Manoj Nagpal, CEO of Outlook Asia, said senior citizens should take advantage of PMVVY as well as Senior Citizen Savings Scheme. "If one has to choose one over the other, then the PMVVY is better as one has a longer timeframe of 10 years while the SCSS is better for higher liquidity it provides," he said.
The PMVVY pension scheme allows premature exit during the policy term under exceptional circumstances. The scheme allows for premature exit for the treatment of any critical/ terminal illness of self or spouse. On such premature exit, 98 per cent of the purchase price (original amount invested) shall be refunded.
The surrender value payable in such cases will be 98 per cent of the original amount invested. Furthermore, loan up to 75 per cent of purchase price shall be allowed after three policy years (to meet the liquidity needs). Loan interest shall be recovered from the pension instalments.
On the other hand, Senior Citizen Savings Scheme or SCSS has a tenure of five years though it can be extended by another three years. Currently, Senior Citizen Savings Scheme offers an interest rate of 8.3 per cent but the interest rate is reset every quarter.
Senior Citizen Saving Scheme allows premature closure of account at charges ranging from 1 per cent to 1.5 per cent of the deposit amount.
The total investment limit per family under the PMVVY scheme is Rs 7.5 lakh, It is Rs 15 lakh per person in case of Senior Citizen Savings Scheme.
"Effectively both the schemes cater to the senior citizens with minor variations. We suggest that the SCSS is more suitable for a person above the age of 70 as the need of liquidity then may be higher whereas the PMVVY maybe more suitable for a person in the early retirement stage," he added.
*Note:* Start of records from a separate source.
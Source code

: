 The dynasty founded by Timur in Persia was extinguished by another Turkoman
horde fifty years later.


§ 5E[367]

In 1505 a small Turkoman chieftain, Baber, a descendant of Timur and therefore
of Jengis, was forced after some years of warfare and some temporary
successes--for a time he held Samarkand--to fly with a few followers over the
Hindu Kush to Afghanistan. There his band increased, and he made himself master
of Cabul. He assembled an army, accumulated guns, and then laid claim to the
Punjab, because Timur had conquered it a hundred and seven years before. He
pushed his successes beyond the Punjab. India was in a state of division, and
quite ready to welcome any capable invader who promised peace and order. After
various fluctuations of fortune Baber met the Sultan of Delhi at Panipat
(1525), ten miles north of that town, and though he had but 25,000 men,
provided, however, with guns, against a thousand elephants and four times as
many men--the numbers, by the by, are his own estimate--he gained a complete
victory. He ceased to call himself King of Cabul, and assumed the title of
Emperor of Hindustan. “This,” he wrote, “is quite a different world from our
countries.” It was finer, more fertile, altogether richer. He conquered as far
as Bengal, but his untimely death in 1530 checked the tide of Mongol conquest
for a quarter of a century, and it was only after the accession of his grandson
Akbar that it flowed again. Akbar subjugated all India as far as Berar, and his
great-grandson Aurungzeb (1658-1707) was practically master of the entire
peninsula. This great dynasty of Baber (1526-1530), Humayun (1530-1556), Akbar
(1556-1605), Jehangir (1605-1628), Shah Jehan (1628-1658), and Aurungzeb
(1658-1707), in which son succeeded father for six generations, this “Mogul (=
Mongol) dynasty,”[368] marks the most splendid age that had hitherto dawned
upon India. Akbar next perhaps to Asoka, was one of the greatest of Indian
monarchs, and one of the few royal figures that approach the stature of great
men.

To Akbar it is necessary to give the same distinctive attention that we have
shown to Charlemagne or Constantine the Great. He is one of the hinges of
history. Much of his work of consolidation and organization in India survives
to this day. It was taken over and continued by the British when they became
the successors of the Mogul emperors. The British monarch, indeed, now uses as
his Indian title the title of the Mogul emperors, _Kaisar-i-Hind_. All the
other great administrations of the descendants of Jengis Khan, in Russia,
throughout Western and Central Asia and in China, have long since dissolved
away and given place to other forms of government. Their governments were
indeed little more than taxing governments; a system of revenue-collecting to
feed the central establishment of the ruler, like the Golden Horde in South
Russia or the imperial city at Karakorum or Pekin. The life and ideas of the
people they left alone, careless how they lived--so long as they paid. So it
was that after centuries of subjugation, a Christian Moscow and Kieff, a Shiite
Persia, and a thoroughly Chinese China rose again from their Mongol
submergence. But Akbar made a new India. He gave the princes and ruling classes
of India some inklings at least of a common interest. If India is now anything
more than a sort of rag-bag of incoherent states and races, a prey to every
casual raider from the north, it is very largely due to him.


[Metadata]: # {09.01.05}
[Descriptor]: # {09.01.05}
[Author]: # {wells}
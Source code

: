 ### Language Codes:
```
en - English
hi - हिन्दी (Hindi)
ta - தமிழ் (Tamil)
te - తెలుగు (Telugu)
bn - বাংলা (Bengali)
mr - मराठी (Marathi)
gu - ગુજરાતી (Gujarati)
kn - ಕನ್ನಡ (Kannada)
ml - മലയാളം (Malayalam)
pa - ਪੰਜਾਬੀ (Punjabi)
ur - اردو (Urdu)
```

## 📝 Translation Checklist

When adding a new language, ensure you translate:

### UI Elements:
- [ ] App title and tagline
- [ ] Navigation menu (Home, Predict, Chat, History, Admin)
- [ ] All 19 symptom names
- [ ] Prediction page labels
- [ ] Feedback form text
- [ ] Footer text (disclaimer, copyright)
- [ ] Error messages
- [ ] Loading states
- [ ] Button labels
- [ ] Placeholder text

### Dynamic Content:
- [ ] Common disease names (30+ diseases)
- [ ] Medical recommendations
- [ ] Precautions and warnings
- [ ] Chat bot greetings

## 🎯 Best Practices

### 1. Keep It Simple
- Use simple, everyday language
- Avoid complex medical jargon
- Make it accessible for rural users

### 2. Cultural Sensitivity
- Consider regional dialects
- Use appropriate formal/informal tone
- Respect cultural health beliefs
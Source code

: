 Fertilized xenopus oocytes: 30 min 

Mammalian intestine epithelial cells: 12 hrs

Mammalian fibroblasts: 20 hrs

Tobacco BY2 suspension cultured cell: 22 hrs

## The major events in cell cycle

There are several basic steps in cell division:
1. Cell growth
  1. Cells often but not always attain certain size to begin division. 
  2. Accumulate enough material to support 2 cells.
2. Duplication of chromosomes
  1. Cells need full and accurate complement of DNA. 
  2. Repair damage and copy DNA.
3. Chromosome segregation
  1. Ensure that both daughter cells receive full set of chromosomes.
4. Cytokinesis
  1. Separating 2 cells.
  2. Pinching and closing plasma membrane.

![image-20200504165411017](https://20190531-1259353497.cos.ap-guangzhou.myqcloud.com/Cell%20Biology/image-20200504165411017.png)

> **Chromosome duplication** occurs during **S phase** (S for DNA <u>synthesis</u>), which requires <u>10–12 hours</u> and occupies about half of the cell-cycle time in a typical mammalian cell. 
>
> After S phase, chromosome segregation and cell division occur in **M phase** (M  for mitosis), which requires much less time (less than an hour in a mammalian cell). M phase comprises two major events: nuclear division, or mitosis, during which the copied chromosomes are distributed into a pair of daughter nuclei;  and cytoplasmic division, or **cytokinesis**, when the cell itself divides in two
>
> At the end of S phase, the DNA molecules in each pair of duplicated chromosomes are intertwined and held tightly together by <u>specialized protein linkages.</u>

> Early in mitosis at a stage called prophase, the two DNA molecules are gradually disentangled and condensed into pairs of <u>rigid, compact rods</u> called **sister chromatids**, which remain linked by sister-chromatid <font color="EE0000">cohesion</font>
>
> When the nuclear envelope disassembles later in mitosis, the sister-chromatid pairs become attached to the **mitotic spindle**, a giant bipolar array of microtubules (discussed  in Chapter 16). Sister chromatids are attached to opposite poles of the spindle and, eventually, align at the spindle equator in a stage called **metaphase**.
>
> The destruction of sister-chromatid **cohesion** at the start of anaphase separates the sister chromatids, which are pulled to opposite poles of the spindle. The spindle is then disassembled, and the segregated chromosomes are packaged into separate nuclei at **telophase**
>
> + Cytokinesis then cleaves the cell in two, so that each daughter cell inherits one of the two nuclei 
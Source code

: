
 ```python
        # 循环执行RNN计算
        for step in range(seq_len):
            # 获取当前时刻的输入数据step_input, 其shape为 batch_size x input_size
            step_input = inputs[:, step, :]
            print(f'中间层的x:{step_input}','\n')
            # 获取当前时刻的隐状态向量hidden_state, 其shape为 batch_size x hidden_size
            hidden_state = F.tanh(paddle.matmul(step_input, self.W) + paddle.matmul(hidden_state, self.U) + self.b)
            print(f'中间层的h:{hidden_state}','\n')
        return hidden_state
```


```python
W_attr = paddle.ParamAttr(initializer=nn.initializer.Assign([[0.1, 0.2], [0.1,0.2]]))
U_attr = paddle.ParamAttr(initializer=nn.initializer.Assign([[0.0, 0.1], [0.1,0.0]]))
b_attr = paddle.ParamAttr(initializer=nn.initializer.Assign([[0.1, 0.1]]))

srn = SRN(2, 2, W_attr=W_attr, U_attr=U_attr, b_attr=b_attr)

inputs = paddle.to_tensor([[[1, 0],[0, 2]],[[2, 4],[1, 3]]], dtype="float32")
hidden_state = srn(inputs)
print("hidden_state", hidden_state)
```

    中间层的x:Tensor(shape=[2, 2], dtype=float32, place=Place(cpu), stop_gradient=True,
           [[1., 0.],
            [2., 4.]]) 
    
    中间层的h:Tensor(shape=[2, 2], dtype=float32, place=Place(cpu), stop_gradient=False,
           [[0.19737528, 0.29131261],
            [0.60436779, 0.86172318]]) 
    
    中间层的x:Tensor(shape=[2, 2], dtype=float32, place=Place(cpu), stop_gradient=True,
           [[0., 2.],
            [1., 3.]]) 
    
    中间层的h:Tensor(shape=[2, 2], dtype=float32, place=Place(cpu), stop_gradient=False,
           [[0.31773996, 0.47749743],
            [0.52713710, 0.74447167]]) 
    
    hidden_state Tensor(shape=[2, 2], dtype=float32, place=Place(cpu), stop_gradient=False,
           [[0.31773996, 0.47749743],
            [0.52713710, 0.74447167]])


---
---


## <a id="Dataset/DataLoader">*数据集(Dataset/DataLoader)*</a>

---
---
If a senior citizen has a higher surplus, he or she can use both the schemes by investing a total of Rs 30 lakh (Rs 15 lakh in the name of each spouse) in SCSS and Rs 7.5 lakh in PMVVY, thus totally investing Rs 37.5 lakh, and in essence getting around Rs 25,000-27,000 per month as pension, Mr Nagpal further said.
Though the pension amount is taxable in both the schemes, Mr Nagpal said, effective tax planning and higher tax slabs can greatly reduce the impact of tax.